I looked around at the gathering crowd, most of them getting out late from Indian Row, addled by curry. The rapt expressions on their upturned faces made me jealous. The whole time Zahler and I had jammed, I’d been imagining an audience like this one: flabbergasted and electrified, yanked out of the everyday by their ears and eyeballs. And now this crazy woman, with her rock-star hair and makeup, had them mesmerized. Why bother with riffs and solos and lyrics when all the crowd wanted was an avalanche of screams and smashed Ikea furniture?
But once the shock wore off, their rapture faded into something uglier. Soon enough, people were laughing and pointing, a gang of boys shouting, “Jump, jump, jump!” in rhythm. A camera flash popped, catching a satanic flicker in the woman’s eyes. A couple of faces glowed with blue cell-phone light—calling the police, or nearby friends to come and join in? I wondered.
One of the spectators slipped into the impact zone, running half-crouched to snatch a black dress from under a rain of computer cables and extension cords. She backed away, holding it up to her body as if she’d pulled it off a rack. Another ducked in to snag an armload of magazines.
“Hey!” I yelled. I was about to point out that this wasn’t exactly Dumpster diving—the woman might want her stuff back after this psychotic meltdown was over—but then the CDs started flying. Glittering projectiles spattered on the street like plastic hail, each one impelled from the window by a shriek.
The looters retreated—the woman was aiming now, and the CDs were deadly.

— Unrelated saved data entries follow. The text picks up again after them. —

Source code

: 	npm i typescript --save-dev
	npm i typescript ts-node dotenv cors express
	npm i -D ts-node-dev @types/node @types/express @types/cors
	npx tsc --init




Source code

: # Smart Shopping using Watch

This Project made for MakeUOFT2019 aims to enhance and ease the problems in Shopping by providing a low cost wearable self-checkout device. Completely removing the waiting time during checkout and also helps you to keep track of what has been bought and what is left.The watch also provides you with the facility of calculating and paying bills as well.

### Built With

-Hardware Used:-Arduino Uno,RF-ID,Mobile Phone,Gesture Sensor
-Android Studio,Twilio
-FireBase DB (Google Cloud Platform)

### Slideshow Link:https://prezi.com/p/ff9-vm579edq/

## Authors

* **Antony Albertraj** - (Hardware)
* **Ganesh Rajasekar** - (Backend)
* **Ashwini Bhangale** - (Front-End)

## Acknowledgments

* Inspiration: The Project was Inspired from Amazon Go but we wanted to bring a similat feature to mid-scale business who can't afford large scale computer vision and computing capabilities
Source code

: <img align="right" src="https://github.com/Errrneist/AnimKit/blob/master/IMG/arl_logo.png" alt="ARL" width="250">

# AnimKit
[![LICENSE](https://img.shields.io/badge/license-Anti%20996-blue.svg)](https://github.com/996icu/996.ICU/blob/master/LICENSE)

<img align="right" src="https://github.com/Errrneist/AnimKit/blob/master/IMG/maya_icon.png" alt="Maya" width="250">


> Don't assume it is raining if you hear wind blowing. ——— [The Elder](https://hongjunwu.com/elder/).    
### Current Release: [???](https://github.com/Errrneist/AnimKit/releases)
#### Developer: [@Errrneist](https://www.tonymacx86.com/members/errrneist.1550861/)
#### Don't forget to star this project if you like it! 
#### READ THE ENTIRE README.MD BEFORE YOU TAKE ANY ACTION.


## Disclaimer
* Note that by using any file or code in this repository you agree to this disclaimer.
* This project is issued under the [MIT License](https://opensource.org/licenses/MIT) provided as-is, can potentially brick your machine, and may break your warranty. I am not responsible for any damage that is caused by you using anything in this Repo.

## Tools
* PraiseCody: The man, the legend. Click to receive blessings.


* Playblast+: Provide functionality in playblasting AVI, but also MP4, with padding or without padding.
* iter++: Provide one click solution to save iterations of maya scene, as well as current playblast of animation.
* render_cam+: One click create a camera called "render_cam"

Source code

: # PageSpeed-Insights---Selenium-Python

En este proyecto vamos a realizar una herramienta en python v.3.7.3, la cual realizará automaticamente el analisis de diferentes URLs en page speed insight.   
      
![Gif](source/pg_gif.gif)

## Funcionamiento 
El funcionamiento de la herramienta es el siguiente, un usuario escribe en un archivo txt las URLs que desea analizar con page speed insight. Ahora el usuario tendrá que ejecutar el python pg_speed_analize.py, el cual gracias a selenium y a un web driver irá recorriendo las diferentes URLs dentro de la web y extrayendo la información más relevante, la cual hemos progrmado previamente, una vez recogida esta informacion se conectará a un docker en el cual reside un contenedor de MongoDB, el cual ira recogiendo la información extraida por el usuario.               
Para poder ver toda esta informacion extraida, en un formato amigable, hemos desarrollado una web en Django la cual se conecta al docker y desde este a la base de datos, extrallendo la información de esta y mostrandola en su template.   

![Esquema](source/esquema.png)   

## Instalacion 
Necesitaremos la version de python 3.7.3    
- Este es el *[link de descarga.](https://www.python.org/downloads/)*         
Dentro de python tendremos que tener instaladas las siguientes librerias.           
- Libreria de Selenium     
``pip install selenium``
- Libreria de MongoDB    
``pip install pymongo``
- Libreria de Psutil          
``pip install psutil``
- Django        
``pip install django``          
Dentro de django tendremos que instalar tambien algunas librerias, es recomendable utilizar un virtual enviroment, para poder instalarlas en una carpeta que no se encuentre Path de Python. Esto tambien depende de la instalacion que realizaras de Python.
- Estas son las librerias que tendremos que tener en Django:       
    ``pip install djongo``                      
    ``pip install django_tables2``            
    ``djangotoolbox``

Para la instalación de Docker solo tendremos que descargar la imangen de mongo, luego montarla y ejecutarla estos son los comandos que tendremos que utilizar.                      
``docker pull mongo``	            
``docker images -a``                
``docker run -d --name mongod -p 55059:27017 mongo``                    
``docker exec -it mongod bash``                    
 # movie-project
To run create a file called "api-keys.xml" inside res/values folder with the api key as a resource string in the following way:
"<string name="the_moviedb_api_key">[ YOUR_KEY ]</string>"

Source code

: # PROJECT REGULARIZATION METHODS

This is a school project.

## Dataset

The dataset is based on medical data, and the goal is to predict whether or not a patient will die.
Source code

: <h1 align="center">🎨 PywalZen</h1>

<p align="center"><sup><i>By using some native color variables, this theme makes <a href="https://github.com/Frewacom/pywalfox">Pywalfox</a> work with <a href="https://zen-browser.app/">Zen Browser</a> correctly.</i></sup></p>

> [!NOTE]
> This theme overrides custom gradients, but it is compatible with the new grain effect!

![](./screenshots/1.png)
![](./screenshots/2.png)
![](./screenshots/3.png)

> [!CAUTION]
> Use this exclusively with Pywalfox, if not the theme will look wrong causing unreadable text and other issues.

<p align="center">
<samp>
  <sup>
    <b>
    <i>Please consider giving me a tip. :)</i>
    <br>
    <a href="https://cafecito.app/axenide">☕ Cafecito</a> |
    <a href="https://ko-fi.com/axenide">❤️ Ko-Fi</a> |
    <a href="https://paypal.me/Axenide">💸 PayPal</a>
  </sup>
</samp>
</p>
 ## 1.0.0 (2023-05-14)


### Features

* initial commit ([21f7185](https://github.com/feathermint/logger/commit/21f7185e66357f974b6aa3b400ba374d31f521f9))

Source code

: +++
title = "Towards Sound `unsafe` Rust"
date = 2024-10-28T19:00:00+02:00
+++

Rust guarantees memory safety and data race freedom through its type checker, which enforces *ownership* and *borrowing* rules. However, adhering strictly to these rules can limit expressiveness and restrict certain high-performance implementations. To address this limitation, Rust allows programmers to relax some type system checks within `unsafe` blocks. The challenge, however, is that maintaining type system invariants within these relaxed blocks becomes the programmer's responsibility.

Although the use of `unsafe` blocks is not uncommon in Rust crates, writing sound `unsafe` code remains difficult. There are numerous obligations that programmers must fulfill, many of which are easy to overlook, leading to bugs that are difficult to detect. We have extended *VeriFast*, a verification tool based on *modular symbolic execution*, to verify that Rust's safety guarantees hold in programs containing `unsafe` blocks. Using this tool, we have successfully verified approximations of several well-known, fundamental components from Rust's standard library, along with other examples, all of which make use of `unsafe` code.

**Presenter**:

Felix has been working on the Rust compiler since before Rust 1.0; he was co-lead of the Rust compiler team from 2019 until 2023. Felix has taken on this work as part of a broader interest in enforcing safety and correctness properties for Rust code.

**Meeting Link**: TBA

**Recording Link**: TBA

I mean, compact discs don’t hurt much, but these were still in their cases, giving them extra weight and corners.
Then I saw it: the neck of an electric guitar emerging from the window, then the whole instrument—a mid-seventies Fender Stratocaster with gold pickups and whammy bar, a creamy yellow body with a white pick-guard.
I took a step forward, holding one hand up. “Wait!”
The madwoman glared down at me, mascara smeared across her face like black blood, clutching the Stratocaster to her chest. Her hands found the strings, as if she was about to play, and then she let out one last terrible howl.
“No!” I shouted.
She let the guitar drop.
It spun in the air, delicate tuning hardware glittering in the streetlights. I was already running, tripping on smashed plastic and tangled clothes, thinking that there were four hundred bones in my two hands, wondering how many of them that lacquered hardwood would break after a thirty-foot fall.
But I couldn’t just let it smash…
Then the miracle: the guitar snapped to a halt in midair. Its strap was caught on a corner of the fire escape, where it hung, spinning perilously.